Полтора года | страница 9
Ты посмотрел на всех глазами синими и пошел к столу. Раиска тут же вскочила и к тебе. Стул за собой волочет. Села рядышком и что-то тебе на ухо нашептывает. Меня как подхватило. «А ну чеши отсюда, долгоносая!» Она заметушилась, глаза в разные стороны. «Ты что, Венерочка, ты что?..» Ну я два раза повторять не стала. Она меня знает, тут же шлангом свернулась и уползла, даже стул взять позабыла. Я села рядышком с тобой, а самой страшно: вдруг тебе не понравилось? Ну, думаю, не понравилось — в жизни так не буду. А ты посмотрел на меня, глаза синие-пресиние, у меня прямо сердце покатилось, такие синие. Ничего не сказал, усмехнулся только. Ладно, думаю, проехало. А дальше посмотрим.

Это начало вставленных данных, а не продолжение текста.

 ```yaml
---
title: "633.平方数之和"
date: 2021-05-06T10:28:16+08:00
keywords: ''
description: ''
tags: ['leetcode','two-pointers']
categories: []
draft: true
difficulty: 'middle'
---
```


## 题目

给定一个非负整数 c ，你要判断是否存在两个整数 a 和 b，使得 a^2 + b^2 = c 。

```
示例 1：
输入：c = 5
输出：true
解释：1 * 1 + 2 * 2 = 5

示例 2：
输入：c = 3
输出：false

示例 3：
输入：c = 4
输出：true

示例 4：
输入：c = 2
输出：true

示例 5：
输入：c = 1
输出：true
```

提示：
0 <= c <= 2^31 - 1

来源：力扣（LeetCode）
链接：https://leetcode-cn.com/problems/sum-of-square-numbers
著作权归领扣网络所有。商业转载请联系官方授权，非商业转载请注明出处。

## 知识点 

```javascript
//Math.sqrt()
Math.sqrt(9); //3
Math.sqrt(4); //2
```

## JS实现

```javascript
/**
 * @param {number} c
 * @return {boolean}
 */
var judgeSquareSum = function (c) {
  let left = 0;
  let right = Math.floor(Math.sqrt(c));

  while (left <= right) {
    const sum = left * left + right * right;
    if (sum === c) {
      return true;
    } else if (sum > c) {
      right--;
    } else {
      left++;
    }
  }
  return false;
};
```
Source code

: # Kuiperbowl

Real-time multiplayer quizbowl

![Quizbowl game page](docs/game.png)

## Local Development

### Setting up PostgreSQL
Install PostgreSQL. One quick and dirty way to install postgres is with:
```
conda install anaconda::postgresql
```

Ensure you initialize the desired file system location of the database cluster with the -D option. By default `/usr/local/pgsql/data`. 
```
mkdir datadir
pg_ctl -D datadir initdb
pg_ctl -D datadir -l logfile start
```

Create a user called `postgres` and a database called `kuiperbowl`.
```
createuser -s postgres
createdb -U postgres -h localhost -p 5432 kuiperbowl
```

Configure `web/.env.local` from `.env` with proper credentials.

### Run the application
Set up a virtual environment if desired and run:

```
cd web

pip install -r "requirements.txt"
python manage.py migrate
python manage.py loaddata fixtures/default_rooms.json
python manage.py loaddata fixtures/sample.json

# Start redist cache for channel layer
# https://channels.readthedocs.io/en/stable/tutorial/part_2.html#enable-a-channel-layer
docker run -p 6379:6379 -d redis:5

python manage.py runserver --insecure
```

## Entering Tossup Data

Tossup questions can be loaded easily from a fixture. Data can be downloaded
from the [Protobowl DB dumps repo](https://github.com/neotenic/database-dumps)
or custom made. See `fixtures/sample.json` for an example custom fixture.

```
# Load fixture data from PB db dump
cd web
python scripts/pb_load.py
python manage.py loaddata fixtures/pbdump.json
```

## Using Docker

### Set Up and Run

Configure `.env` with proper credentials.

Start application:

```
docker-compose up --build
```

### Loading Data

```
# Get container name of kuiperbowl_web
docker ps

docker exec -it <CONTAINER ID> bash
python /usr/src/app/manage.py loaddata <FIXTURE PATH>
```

Ты налил себе рюмку. И мне налил. А я уже все равно как пьяная, и без рюмки этой. И все смотрю, смотрю на тебя. А что сказать, не знаю. Вижу, и у тебя на кармане кинжальчик золоченый пристегнутый.
— Это что за брошечка? — спрашиваю.
Ты засмеялся.
— Мне красавица, ласкаясь, подарила талисман.
У меня сердце упало.
— А какая красавица? — спрашиваю.
— Ну, Венера пенорожденная, тебе бы уместней поинтересоваться, что такое талисман. Не знаешь ведь.
— Не знаю, — говорю.
А ты все равно не объяснил, сказал только.
— По крайней мере честно.
После того я ни разу у тебя ни про что не спрашивала, хотя, если по правде, много чего не понимала. А теперь все буду спрашивать. Теперь, после того вечера последнего, у нас с тобой все не как раньше пойдет, верно ведь?
Потом ты гитару взял. Они все уже дошли, ну вовсе окосели. Вышло, ты для меня одной играл. Такая песня хорошая. Конец только не понравился. «Не обещайте деве юной любови вечной на земле». Я слушала не дышала. И все удивлялась: ну как это ты, такой, к шпане этой прибился? И сильно-сильно радовалась: если б не они, я б тебя в жизни не встретила. А потом про всех забыла, будто их и нет никого — только ты. И так с того дня — только ты.
Ты поднялся. И я поднялась. И пошла за тобой. Ты засмеялся.
— Это что же получается, не я девушку провожаю, а девушка меня!
А мне все равно, только бы с тобой. Дошли до твоего дома. Ты говоришь:
— Извини, у меня завтра зачет, а я ни бум-бум.
Я потом долго на скамейке сидела против дома вашего. И все жалела, ну что не спросила, куда твое окно выходит.
Домой пришла, светало уже. Мать посмотрела на меня, заплакала.
Я, знаешь, не терплю, когда она плачет. Душа не выдерживает. А тут — плачет, а мне все равно. Только ты. Стоишь и стоишь перед глазами, как отпечатался там.